- **DIRECTIONS FOR THIS TASK**: Copy out the records so that each line matches the original.

Plain-text document sources:
▶
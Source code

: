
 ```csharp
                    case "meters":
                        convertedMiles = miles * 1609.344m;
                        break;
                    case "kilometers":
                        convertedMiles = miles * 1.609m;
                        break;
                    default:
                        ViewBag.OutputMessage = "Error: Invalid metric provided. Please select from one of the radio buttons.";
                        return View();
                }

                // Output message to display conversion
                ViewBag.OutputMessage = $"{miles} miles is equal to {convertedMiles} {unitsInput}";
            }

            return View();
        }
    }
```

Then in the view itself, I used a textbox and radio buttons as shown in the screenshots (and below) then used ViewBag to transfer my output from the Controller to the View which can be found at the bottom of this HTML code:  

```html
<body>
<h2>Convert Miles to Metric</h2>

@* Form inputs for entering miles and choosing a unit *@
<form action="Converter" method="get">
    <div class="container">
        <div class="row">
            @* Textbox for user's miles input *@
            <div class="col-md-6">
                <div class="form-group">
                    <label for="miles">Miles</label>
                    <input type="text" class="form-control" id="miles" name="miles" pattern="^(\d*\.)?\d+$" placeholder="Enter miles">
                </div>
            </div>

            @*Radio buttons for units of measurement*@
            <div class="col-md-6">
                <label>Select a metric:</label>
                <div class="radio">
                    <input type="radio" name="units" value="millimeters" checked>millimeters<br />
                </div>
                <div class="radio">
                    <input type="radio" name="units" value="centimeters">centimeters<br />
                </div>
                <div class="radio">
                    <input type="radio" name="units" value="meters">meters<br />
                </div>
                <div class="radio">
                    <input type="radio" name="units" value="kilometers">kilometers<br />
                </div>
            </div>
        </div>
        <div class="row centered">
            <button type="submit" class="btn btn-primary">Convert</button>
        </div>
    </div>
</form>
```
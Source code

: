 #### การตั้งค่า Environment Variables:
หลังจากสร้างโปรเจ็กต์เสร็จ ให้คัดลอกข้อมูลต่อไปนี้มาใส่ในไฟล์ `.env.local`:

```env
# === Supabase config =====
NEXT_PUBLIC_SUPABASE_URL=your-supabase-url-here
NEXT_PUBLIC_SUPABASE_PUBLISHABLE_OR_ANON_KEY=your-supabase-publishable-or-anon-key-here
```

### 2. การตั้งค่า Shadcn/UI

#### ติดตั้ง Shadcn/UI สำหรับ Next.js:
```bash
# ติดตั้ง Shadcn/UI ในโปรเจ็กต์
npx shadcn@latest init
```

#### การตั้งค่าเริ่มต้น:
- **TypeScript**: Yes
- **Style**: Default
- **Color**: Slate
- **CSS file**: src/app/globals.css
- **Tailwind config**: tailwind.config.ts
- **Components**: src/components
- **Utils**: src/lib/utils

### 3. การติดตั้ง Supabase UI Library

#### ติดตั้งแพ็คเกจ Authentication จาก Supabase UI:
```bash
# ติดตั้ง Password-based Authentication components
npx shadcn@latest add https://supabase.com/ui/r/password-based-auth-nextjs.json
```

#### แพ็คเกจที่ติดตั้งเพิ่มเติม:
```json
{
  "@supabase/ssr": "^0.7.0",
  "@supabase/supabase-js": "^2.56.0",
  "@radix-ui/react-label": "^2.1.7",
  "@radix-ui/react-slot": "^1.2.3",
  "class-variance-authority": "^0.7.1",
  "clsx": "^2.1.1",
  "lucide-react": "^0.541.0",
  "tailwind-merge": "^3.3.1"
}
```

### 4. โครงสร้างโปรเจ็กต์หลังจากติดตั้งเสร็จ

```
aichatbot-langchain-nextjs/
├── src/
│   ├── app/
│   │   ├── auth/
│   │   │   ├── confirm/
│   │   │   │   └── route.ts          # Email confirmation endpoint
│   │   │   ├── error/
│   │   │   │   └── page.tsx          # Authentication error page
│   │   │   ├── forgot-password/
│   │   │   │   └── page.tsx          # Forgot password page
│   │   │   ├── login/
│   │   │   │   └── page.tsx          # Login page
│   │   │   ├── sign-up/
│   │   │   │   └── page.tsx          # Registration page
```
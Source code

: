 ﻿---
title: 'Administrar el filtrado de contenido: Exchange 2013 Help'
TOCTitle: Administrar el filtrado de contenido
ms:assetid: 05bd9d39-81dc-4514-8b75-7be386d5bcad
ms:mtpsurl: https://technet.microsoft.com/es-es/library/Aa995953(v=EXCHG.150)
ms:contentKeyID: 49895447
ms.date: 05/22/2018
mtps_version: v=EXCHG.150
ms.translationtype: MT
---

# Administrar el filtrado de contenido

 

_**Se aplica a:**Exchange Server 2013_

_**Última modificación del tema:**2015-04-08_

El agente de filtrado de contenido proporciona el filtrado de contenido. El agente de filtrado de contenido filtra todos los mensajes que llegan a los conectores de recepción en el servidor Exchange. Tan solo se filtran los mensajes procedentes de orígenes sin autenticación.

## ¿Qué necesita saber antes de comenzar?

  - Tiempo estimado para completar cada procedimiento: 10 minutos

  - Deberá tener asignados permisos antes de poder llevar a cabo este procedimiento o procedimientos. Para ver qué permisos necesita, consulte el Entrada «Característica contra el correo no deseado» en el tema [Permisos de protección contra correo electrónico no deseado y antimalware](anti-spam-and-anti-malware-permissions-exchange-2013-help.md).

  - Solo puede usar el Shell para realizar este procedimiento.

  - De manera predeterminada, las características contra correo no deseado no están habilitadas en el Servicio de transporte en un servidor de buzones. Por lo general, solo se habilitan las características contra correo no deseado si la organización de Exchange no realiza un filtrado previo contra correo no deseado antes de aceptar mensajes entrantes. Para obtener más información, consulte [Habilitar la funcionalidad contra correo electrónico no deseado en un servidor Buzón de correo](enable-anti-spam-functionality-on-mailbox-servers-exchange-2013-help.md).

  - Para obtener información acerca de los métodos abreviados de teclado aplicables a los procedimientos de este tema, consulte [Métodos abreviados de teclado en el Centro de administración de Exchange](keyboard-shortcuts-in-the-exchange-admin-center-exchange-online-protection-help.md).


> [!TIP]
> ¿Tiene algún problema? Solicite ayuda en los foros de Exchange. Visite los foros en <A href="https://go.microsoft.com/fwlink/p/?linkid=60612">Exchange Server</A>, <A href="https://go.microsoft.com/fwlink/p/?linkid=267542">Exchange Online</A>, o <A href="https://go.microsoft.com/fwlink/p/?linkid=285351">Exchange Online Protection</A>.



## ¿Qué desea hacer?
◀
- **FINISHED TASK**:
Source code

:
 ```csharp
                    case "meters":
                        convertedMiles = miles * 1609.344m;
                        break;
                    case "kilometers":
                        convertedMiles = miles * 1.609m;
                        break;
                    default:
                        ViewBag.OutputMessage = "Error: Invalid metric provided. Please select from one of the radio buttons.";
                        return View();
                }

                // Output message to display conversion
                ViewBag.OutputMessage = $"{miles} miles is equal to {convertedMiles} {unitsInput}";
            }

            return View();
        }
    }
```

Then in the view itself, I used a textbox and radio buttons as shown in the screenshots (and below) then used ViewBag to transfer my output from the Controller to the View which can be found at the bottom of this HTML code:  

```html
<body>
<h2>Convert Miles to Metric</h2>

@* Form inputs for entering miles and choosing a unit *@
<form action="Converter" method="get">
    <div class="container">
        <div class="row">
            @* Textbox for user's miles input *@
            <div class="col-md-6">
                <div class="form-group">
                    <label for="miles">Miles</label>
                    <input type="text" class="form-control" id="miles" name="miles" pattern="^(\d*\.)?\d+$" placeholder="Enter miles">
                </div>
            </div>

            @*Radio buttons for units of measurement*@
            <div class="col-md-6">
                <label>Select a metric:</label>
                <div class="radio">
                    <input type="radio" name="units" value="millimeters" checked>millimeters<br />
                </div>
                <div class="radio">
                    <input type="radio" name="units" value="centimeters">centimeters<br />
                </div>
                <div class="radio">
                    <input type="radio" name="units" value="meters">meters<br />
                </div>
                <div class="radio">
                    <input type="radio" name="units" value="kilometers">kilometers<br />
                </div>
            </div>
        </div>
        <div class="row centered">
            <button type="submit" class="btn btn-primary">Convert</button>
        </div>
    </div>
</form>
```
Source code

: #### การตั้งค่า Environment Variables:
หลังจากสร้างโปรเจ็กต์เสร็จ ให้คัดลอกข้อมูลต่อไปนี้มาใส่ในไฟล์ `.env.local`:

```env
# === Supabase config =====
NEXT_PUBLIC_SUPABASE_URL=your-supabase-url-here
NEXT_PUBLIC_SUPABASE_PUBLISHABLE_OR_ANON_KEY=your-supabase-publishable-or-anon-key-here
```

### 2. การตั้งค่า Shadcn/UI

#### ติดตั้ง Shadcn/UI สำหรับ Next.js:
```bash
# ติดตั้ง Shadcn/UI ในโปรเจ็กต์
npx shadcn@latest init
```

#### การตั้งค่าเริ่มต้น:
- **TypeScript**: Yes
- **Style**: Default
- **Color**: Slate
- **CSS file**: src/app/globals.css
- **Tailwind config**: tailwind.config.ts
- **Components**: src/components
- **Utils**: src/lib/utils

### 3. การติดตั้ง Supabase UI Library

#### ติดตั้งแพ็คเกจ Authentication จาก Supabase UI:
```bash
# ติดตั้ง Password-based Authentication components
npx shadcn@latest add https://supabase.com/ui/r/password-based-auth-nextjs.json
```

#### แพ็คเกจที่ติดตั้งเพิ่มเติม:
```json
{
  "@supabase/ssr": "^0.7.0",
  "@supabase/supabase-js": "^2.56.0",
  "@radix-ui/react-label": "^2.1.7",
  "@radix-ui/react-slot": "^1.2.3",
  "class-variance-authority": "^0.7.1",
  "clsx": "^2.1.1",
  "lucide-react": "^0.541.0",
  "tailwind-merge": "^3.3.1"
}
```

### 4. โครงสร้างโปรเจ็กต์หลังจากติดตั้งเสร็จ

```
aichatbot-langchain-nextjs/
├── src/
│   ├── app/
│   │   ├── auth/
│   │   │   ├── confirm/
│   │   │   │   └── route.ts          # Email confirmation endpoint
│   │   │   ├── error/
│   │   │   │   └── page.tsx          # Authentication error page
│   │   │   ├── forgot-password/
│   │   │   │   └── page.tsx          # Forgot password page
│   │   │   ├── login/
│   │   │   │   └── page.tsx          # Login page
│   │   │   ├── sign-up/
│   │   │   │   └── page.tsx          # Registration page
```
Source code

: ﻿---
title: 'Administrar el filtrado de contenido: Exchange 2013 Help'
TOCTitle: Administrar el filtrado de contenido
ms:assetid: 05bd9d39-81dc-4514-8b75-7be386d5bcad
ms:mtpsurl: https://technet.microsoft.com/es-es/library/Aa995953(v=EXCHG.150)
ms:contentKeyID: 49895447
ms.date: 05/22/2018
mtps_version: v=EXCHG.150
ms.translationtype: MT
---

# Administrar el filtrado de contenido

 

_**Se aplica a:**Exchange Server 2013_

_**Última modificación del tema:**2015-04-08_

El agente de filtrado de contenido proporciona el filtrado de contenido. El agente de filtrado de contenido filtra todos los mensajes que llegan a los conectores de recepción en el servidor Exchange. Tan solo se filtran los mensajes procedentes de orígenes sin autenticación.

## ¿Qué necesita saber antes de comenzar?

  - Tiempo estimado para completar cada procedimiento: 10 minutos

  - Deberá tener asignados permisos antes de poder llevar a cabo este procedimiento o procedimientos. Para ver qué permisos necesita, consulte el Entrada «Característica contra el correo no deseado» en el tema [Permisos de protección contra correo electrónico no deseado y antimalware](anti-spam-and-anti-malware-permissions-exchange-2013-help.md).

  - Solo puede usar el Shell para realizar este procedimiento.

  - De manera predeterminada, las características contra correo no deseado no están habilitadas en el Servicio de transporte en un servidor de buzones. Por lo general, solo se habilitan las características contra correo no deseado si la organización de Exchange no realiza un filtrado previo contra correo no deseado antes de aceptar mensajes entrantes. Para obtener más información, consulte [Habilitar la funcionalidad contra correo electrónico no deseado en un servidor Buzón de correo](enable-anti-spam-functionality-on-mailbox-servers-exchange-2013-help.md).

  - Para obtener información acerca de los métodos abreviados de teclado aplicables a los procedimientos de este tema, consulte [Métodos abreviados de teclado en el Centro de administración de Exchange](keyboard-shortcuts-in-the-exchange-admin-center-exchange-online-protection-help.md).


> [!TIP]
> ¿Tiene algún problema? Solicite ayuda en los foros de Exchange. Visite los foros en <A href="https://go.microsoft.com/fwlink/p/?linkid=60612">Exchange Server</A>, <A href="https://go.microsoft.com/fwlink/p/?linkid=267542">Exchange Online</A>, o <A href="https://go.microsoft.com/fwlink/p/?linkid=285351">Exchange Online Protection</A>.



## ¿Qué desea hacer?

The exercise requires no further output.